_Problem details:_ Restate each entry shown beneath this instruction, keeping its wording intact.

[Stored data]
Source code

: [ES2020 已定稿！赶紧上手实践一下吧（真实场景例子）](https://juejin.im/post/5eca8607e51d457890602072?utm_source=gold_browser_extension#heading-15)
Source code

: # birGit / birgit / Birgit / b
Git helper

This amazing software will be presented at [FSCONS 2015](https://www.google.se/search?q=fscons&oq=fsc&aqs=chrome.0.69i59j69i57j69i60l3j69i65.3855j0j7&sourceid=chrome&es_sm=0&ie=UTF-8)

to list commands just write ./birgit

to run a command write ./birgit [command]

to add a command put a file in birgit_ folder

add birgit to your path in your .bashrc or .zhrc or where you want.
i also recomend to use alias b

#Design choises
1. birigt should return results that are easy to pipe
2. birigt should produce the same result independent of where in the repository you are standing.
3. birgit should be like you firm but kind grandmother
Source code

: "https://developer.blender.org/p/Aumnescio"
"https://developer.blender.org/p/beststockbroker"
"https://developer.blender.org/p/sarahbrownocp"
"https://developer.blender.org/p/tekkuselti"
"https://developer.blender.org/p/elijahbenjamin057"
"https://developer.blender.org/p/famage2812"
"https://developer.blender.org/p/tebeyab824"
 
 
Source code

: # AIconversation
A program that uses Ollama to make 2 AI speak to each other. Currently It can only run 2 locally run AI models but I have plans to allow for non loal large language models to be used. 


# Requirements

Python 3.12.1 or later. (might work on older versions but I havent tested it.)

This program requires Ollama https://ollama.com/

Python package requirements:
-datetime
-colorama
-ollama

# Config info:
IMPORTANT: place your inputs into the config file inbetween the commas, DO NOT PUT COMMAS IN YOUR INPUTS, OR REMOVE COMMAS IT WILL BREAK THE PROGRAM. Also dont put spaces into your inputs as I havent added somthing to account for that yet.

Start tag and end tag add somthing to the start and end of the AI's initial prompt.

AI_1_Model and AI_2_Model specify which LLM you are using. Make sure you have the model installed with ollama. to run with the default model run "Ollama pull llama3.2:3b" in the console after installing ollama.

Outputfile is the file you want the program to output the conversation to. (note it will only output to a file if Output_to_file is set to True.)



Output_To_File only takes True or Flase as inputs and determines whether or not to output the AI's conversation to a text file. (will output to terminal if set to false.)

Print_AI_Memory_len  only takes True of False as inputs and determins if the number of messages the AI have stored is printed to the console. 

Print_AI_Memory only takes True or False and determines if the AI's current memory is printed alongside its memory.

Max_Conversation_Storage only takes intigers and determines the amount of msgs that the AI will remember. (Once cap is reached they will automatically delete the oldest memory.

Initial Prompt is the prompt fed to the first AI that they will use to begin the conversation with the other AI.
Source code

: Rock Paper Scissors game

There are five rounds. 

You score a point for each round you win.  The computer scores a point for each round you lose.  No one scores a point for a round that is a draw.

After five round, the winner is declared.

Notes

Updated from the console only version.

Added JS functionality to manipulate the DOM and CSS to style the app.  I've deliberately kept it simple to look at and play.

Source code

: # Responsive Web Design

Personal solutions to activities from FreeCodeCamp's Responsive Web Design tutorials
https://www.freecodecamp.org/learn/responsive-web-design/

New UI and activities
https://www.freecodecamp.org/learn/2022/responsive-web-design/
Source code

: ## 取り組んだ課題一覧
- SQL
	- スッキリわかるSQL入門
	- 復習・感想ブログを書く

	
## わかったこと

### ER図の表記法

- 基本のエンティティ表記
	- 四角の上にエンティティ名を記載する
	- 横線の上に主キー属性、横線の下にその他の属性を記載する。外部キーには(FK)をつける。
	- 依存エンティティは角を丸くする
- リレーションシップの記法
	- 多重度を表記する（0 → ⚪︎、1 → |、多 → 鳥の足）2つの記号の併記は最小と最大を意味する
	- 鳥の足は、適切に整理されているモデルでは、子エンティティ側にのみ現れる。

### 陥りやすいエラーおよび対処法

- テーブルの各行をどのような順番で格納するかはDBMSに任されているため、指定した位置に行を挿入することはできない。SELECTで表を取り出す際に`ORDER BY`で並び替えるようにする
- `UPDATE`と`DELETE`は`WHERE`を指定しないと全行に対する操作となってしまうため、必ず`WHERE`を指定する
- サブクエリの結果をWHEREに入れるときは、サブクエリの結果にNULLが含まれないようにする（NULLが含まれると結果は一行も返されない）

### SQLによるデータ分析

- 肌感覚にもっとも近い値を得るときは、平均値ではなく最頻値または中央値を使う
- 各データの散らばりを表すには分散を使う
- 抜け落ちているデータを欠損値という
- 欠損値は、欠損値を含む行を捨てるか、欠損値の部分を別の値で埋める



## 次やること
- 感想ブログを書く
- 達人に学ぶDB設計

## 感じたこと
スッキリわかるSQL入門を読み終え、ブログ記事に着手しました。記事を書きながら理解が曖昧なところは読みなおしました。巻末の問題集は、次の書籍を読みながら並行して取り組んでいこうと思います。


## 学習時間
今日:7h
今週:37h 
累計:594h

_Answer to this exercise:_
Source code

: [ES2020 已定稿！赶紧上手实践一下吧（真实场景例子）](https://juejin.im/post/5eca8607e51d457890602072?utm_source=gold_browser_extension#heading-15)
Source code

: # birGit / birgit / Birgit / b
Git helper

This amazing software will be presented at [FSCONS 2015](https://www.google.se/search?q=fscons&oq=fsc&aqs=chrome.0.69i59j69i57j69i60l3j69i65.3855j0j7&sourceid=chrome&es_sm=0&ie=UTF-8)

to list commands just write ./birgit

to run a command write ./birgit [command]

to add a command put a file in birgit_ folder

add birgit to your path in your .bashrc or .zhrc or where you want.
i also recomend to use alias b

#Design choises
1. birigt should return results that are easy to pipe
2. birigt should produce the same result independent of where in the repository you are standing.
3. birgit should be like you firm but kind grandmother
Source code

: "https://developer.blender.org/p/Aumnescio"
"https://developer.blender.org/p/beststockbroker"
"https://developer.blender.org/p/sarahbrownocp"
"https://developer.blender.org/p/tekkuselti"
"https://developer.blender.org/p/elijahbenjamin057"
"https://developer.blender.org/p/famage2812"
"https://developer.blender.org/p/tebeyab824"
 
 
Source code

: # AIconversation
A program that uses Ollama to make 2 AI speak to each other. Currently It can only run 2 locally run AI models but I have plans to allow for non loal large language models to be used. 


# Requirements

Python 3.12.1 or later. (might work on older versions but I havent tested it.)

This program requires Ollama https://ollama.com/

Python package requirements:
-datetime
-colorama
-ollama

# Config info:
IMPORTANT: place your inputs into the config file inbetween the commas, DO NOT PUT COMMAS IN YOUR INPUTS, OR REMOVE COMMAS IT WILL BREAK THE PROGRAM. Also dont put spaces into your inputs as I havent added somthing to account for that yet.

Start tag and end tag add somthing to the start and end of the AI's initial prompt.

AI_1_Model and AI_2_Model specify which LLM you are using. Make sure you have the model installed with ollama. to run with the default model run "Ollama pull llama3.2:3b" in the console after installing ollama.

Outputfile is the file you want the program to output the conversation to. (note it will only output to a file if Output_to_file is set to True.)



Output_To_File only takes True or Flase as inputs and determines whether or not to output the AI's conversation to a text file. (will output to terminal if set to false.)

Print_AI_Memory_len  only takes True of False as inputs and determins if the number of messages the AI have stored is printed to the console. 

Print_AI_Memory only takes True or False and determines if the AI's current memory is printed alongside its memory.

Max_Conversation_Storage only takes intigers and determines the amount of msgs that the AI will remember. (Once cap is reached they will automatically delete the oldest memory.

Initial Prompt is the prompt fed to the first AI that they will use to begin the conversation with the other AI.
Source code

: Rock Paper Scissors game

There are five rounds. 

You score a point for each round you win.  The computer scores a point for each round you lose.  No one scores a point for a round that is a draw.

After five round, the winner is declared.

Notes

Updated from the console only version.

Added JS functionality to manipulate the DOM and CSS to style the app.  I've deliberately kept it simple to look at and play.

Source code

: # Responsive Web Design

Personal solutions to activities from FreeCodeCamp's Responsive Web Design tutorials
https://www.freecodecamp.org/learn/responsive-web-design/

New UI and activities
https://www.freecodecamp.org/learn/2022/responsive-web-design/
Source code

: ## 取り組んだ課題一覧
- SQL
	- スッキリわかるSQL入門
	- 復習・感想ブログを書く

	
## わかったこと

### ER図の表記法

- 基本のエンティティ表記
	- 四角の上にエンティティ名を記載する
	- 横線の上に主キー属性、横線の下にその他の属性を記載する。外部キーには(FK)をつける。
	- 依存エンティティは角を丸くする
- リレーションシップの記法
	- 多重度を表記する（0 → ⚪︎、1 → |、多 → 鳥の足）2つの記号の併記は最小と最大を意味する
	- 鳥の足は、適切に整理されているモデルでは、子エンティティ側にのみ現れる。

### 陥りやすいエラーおよび対処法

- テーブルの各行をどのような順番で格納するかはDBMSに任されているため、指定した位置に行を挿入することはできない。SELECTで表を取り出す際に`ORDER BY`で並び替えるようにする
- `UPDATE`と`DELETE`は`WHERE`を指定しないと全行に対する操作となってしまうため、必ず`WHERE`を指定する
- サブクエリの結果をWHEREに入れるときは、サブクエリの結果にNULLが含まれないようにする（NULLが含まれると結果は一行も返されない）

### SQLによるデータ分析

- 肌感覚にもっとも近い値を得るときは、平均値ではなく最頻値または中央値を使う
- 各データの散らばりを表すには分散を使う
- 抜け落ちているデータを欠損値という
- 欠損値は、欠損値を含む行を捨てるか、欠損値の部分を別の値で埋める



## 次やること
- 感想ブログを書く
- 達人に学ぶDB設計

## 感じたこと
スッキリわかるSQL入門を読み終え、ブログ記事に着手しました。記事を書きながら理解が曖昧なところは読みなおしました。巻末の問題集は、次の書籍を読みながら並行して取り組んでいこうと思います。


## 学習時間
今日:7h
今週:37h 
累計:594h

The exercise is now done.